Это прозвучало искренне. Официант ушел за пивом. Комиссару оставалось лишь пойти домой обедать. Он не спеша выпил пиво, поднялся по лестнице и увидел прямо перед собой сидящего за столиком Лапуэнта. Лапуэнт тоже его заметил, но виду не подал. Похоже, где-то в кафе сидел Эмиль Браншю, и комиссар не стал разглядывать посетителей. Он прошел метров двести и очутился дома, где разносился запах тушеной макрели. Г-жа Мегрэ готовила ее на медленном огне, с белым вином и горчицей. Она сразу же поняла, что муж недоволен ходом расследования, и ни о чем спрашивать не стала. Только сидя за столом, поинтересовалась:
— Ты не смотрел телевизор?
Это стало уже привычкой, манией.
— В семичасовых известиях много говорили про Антуана Батийля. Взяли в Сорбонне интервью у его приятелей.
— И что же они сказали о нем?
— Что он был хороший парень, не выпячивался, даже немного стеснялся, что он из такой известной семьи. Обожал магнитофоны и все ждал, когда ему пришлют из Японии миниатюрный аппарат, умещающийся на ладони.
— И все?
— Попытались расспросить его сестру. Та отвечала кратко: «Мне нечего сказать». — «Где вы были той ночью?» — «В Сен-Жермен-де-Пре». — «Вы были дружны с братом?» — «Он не лез в мои дела, а я в его».
Журналисты вынюхивали повсюду: на улице Попенкур, набережной Анжу, в Сорбонне. Делу они дали название «Одержимый с улицы Попенкур». Подчеркивали количество нанесенных ударов. Семь за два приема! Убийца вернулся назад, чтобы ударить снова, словно ему показалось, что жертва еще жива.

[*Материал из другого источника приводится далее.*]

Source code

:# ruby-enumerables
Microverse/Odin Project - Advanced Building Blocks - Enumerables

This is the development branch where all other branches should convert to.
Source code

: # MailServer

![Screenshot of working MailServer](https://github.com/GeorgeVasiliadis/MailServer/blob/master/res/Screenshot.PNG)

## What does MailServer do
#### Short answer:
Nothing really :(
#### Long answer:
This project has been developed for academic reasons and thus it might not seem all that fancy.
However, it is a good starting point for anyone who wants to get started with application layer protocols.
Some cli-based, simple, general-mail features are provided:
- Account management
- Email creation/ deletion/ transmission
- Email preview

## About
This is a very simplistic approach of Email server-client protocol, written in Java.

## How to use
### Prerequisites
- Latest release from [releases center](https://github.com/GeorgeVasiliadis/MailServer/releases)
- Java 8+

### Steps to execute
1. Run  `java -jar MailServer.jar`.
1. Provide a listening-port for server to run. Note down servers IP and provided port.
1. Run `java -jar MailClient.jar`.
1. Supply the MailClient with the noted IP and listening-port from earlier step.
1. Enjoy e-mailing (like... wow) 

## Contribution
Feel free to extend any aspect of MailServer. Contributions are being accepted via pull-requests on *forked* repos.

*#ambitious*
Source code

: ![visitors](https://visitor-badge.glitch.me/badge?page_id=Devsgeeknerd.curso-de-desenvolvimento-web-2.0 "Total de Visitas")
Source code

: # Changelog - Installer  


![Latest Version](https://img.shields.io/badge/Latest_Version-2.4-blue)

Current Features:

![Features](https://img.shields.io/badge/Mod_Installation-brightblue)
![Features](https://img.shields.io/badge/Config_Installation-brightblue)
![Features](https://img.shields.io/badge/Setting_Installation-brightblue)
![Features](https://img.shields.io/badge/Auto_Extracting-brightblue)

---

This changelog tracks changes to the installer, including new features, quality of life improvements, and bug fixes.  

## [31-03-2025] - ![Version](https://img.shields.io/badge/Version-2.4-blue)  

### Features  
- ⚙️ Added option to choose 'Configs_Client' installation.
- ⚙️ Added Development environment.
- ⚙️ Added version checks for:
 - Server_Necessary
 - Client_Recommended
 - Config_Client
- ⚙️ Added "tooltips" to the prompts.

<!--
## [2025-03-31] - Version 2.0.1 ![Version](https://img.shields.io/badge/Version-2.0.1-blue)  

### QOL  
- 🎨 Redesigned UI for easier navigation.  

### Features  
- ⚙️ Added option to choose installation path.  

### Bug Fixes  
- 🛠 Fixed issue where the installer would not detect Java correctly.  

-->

«Не наводит ли это на мысль о мести? — вопрошал один из репортеров. — Если бы семь ударов ножом были нанесены подряд, можно было бы говорить о более или менее бессознательной вспышке ярости. Большое число ударов — это всегда производит сильное впечатление на присяжных — чаще всего свидетельствует о том, что преступник себя не контролировал. Убийца же Батийля прекратил наносить удары, стал удаляться прочь, а потом спокойно вернулся, чтобы ударить еще трижды».